Certainly the pace of change in technology-enabled learning is rapid and it is changing how students learn.
This proliferation of mobile technology combined with an explosion in online course delivery signals a fundamental shift in the way students are choosing to learn – anywhere, anytime.
Rather than viewing this as a threat to traditional university campuses, however, these new technologies can actually make the campus even more important and relevant – provided campuses evolve in parallel.
“The interesting thing about technology is that it’s actually given students the opportunity to use their time on campus more productively,” says HASSELL Principal Mark Roehrs who has been designing education and research buildings for more than 20 years.
“With wireless technology, laptops, iPads and smart phones, students can get connected and learn informally in the time between formal lectures and tutorials.
“The challenge for us as designers of education facilities is to create informal spaces that cater to the new and expanded menu of informal learning modes,” says Mark.
It’s not simply about creating convenient environments that allow students to ‘plug in’ with the latest technology though.
As campuses compete with a multitude of alternative learning settings the real challenge is to create on-campus spaces that compare favourably with options like studying in a cafe or park using wi-fi or avoiding campus life altogether by opting for online education.
“If you can create spaces on campus where students feel comfortable, where they’ve got access to shaded outdoor areas, natural light indoors, a decent cup of coffee, a comfortable place to rest, study alone or in a group…that’s the sort of stuff that’s going to stop people going to competitors which aren’t just universities but are other social experiences and settings,” says HASSELL Principal David Gulland.
The key to creating spaces that actually attract students is to listen very closely to what students want and involve them at every step of the design process.
The recently completed A$42 million University of Adelaide Hub Central is an example of a student-centred design approach which is working to create a lively and relevant campus experience.
“We recognised that students can now choose to learn anytime, anywhere through technology enabled learning platforms,” says University of Adelaide Programme Director e-Experience Kendra Backstrom.
“And we created this flexible 24/7 meeting and learning spaces to respond to that,” says Kendra.
The University conducted 9,000 individual hours of student consultation to make sure Hub Central would become a place where students would congregate because they wanted to – not because they had to.
“The students we consulted made it clear that feeling a part of the university and having a sense of belonging to its community contributed significantly to their university experience,” says Kendra.

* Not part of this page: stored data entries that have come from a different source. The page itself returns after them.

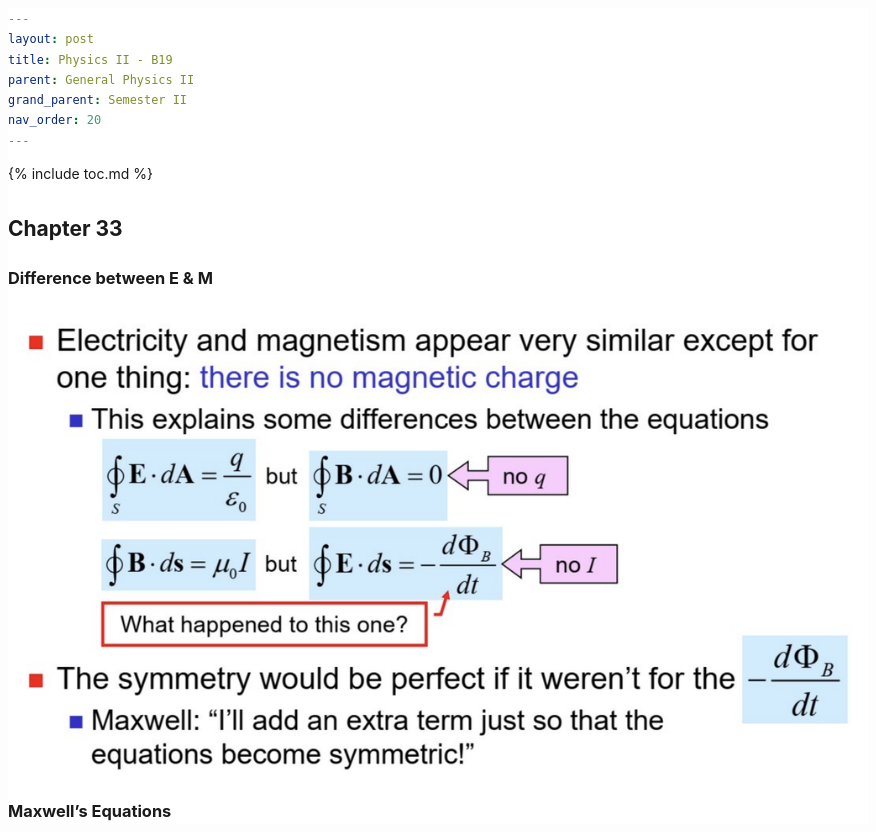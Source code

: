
 ```yaml
---
layout: post
title: Physics II - B19
parent: General Physics II
grand_parent: Semester II
nav_order: 20
---
```


{% include toc.md %}

## Chapter 33
### Difference between E & M
![](MIwqehc.png)

### Maxwell’s Equations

A recent survey showed an overwhelmingly positive response to the Learning Hub from more than 80 per cent of students – many of whom are now regulars within the space. In fact 59% of students surveyed said they spend between one and five more hours on campus each day since Hub Central opened.
This compares to statistics that formed the original business case for the new space and showed a significant number of staff and students leaving the campus between formal lectures and tutorials. For example, before Hub Central existed 87% of students and staff moved off campus just to eat lunch.
“What this tells us as designers is that there is an opportunity for informal learning spaces to enliven campuses – even in the face of the technological revolution – and that student and staff consultation is critical to the success of these spaces,” says HASSELL Principal Mariano DeDuonni who was part of the learning hub design team.